School board to consider including student members

3 mins read

FARMINGTON – The MSAD 9 school board instructed its policy subcommittee to discuss letting one or more high school students serve on the district’s board.

Several districts across the state have students serving on their school boards, in an effort to increase the participation of the student body in the day-to-day workings of their educational system. In MSAD 9, high school teacher Jacob Bogar is bringing the proposal forward.

“The idea is to encourage participation,” he told the school board.

The student position, or positions, would be non-voting ones and students would not sit on the board during executive sessions. Bogar said his idea was that students would join the board during their Junior year, serving until they graduated.

The locally-driven idea follows a letter written by the state’s Board of Education Chairman Jim Carignan to school districts across the state. In the letter, Carignan notes that two student members recently joined his board and he asked that the local school boards follow that example.

“Our purpose in writing at this time is to urge you to bring student voices to your deliberations at the local level,” the letter reads. “As you reorganize into [Regional School Units] or continue with your current district arrangement, this would seem a good time to try and have student members on every local board in Maine.”

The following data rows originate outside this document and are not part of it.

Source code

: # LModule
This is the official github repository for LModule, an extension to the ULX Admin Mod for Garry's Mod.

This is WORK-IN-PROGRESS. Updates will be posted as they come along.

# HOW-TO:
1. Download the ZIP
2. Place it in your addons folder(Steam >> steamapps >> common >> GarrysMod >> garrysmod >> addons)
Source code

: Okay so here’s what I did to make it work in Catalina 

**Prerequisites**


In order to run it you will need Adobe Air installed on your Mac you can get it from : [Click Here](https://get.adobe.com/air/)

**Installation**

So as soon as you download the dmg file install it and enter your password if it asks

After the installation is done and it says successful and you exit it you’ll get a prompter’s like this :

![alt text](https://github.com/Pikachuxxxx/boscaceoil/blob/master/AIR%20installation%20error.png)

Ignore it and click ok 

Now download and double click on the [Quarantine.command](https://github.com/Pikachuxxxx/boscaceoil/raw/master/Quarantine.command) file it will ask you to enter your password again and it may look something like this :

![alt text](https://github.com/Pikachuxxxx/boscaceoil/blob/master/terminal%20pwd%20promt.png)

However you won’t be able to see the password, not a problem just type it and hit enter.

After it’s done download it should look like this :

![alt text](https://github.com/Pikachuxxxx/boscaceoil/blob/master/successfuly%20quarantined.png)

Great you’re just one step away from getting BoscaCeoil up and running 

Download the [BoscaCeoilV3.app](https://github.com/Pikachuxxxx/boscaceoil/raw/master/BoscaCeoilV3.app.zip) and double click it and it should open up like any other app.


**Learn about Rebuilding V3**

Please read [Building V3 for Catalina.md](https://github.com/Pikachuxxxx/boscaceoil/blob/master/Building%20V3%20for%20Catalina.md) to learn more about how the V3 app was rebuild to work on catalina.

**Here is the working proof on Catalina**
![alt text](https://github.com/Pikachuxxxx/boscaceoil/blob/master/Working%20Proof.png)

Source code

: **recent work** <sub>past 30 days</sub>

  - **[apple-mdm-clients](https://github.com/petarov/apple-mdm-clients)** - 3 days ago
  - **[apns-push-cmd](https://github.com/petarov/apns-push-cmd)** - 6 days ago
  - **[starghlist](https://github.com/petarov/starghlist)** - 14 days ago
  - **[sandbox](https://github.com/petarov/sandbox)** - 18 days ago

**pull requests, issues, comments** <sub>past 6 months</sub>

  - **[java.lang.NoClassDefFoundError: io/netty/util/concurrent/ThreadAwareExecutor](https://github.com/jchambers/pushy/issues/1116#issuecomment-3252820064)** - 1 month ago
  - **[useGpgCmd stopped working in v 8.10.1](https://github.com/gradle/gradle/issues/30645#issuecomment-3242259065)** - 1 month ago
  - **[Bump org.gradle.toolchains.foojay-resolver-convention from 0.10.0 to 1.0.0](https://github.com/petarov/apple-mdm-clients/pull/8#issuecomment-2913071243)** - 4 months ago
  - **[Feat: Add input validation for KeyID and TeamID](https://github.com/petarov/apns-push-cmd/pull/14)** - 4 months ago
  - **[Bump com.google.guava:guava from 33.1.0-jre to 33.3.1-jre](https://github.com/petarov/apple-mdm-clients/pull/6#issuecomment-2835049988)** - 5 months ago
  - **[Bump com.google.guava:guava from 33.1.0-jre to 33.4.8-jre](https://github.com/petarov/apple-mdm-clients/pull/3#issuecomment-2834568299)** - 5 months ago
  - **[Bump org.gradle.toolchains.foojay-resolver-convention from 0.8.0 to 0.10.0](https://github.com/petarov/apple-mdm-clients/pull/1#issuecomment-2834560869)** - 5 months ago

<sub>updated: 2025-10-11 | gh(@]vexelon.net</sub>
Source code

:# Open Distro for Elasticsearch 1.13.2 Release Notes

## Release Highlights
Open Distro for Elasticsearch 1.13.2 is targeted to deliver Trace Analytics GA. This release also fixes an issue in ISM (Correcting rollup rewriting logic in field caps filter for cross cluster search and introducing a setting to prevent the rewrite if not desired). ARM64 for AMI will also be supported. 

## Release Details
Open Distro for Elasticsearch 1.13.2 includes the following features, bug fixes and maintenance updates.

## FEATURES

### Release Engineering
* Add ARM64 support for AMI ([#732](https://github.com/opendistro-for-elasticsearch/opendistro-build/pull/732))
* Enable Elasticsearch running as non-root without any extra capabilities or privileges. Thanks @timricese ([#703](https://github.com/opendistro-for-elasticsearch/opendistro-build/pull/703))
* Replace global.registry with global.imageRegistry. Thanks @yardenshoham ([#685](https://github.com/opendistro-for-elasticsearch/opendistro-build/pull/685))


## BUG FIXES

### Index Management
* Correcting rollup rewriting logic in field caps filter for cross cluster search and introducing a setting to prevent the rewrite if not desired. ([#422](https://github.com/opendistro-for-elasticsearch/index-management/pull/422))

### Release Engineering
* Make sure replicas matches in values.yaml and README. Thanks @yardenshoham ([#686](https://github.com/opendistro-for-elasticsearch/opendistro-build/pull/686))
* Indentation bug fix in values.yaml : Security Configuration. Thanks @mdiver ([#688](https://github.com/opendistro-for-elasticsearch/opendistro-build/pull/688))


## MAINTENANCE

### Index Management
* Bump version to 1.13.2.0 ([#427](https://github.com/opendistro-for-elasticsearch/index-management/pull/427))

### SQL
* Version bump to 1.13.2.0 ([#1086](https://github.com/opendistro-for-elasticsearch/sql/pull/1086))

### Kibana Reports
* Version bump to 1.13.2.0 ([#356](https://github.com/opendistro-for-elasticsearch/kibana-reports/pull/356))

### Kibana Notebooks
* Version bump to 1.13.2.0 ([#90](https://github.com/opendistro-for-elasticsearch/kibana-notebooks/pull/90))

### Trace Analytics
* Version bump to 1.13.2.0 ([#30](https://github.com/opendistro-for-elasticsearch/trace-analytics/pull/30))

Bogar’s ideas for the program will be considered by the policy subcommittee, who will review them for later consideration by the entire board. Directors voted in favor of sending the proposal to the subcommittee by a vote of 9 to 4.

“I’d definitely be supportive of this idea,” Director Robert Flick of Farmington, said.

Others, however, said they didn’t see the necessity of having students on the board.

“I don’t think there is any reason students can’t come to one of our meetings,” Director Neil Stinneford of Weld said, “but I don’t see the advantage of having them sit on the board.”

In other business, Superintendent Michael Cormier said that the “stand alone” reorganization plan had been discussed at the Department of Education last week. He is still waiting for feedback on the proposal, which is an alternative to the MSAD 9/MSAD 58 consolidation plan voted down on Nov. 4 by Franklin County residents.

School administrators also want to bring to people’s attention the reduced school lunch program. Applications to that program are available through the students’ schools or online at the MSAD 9 website.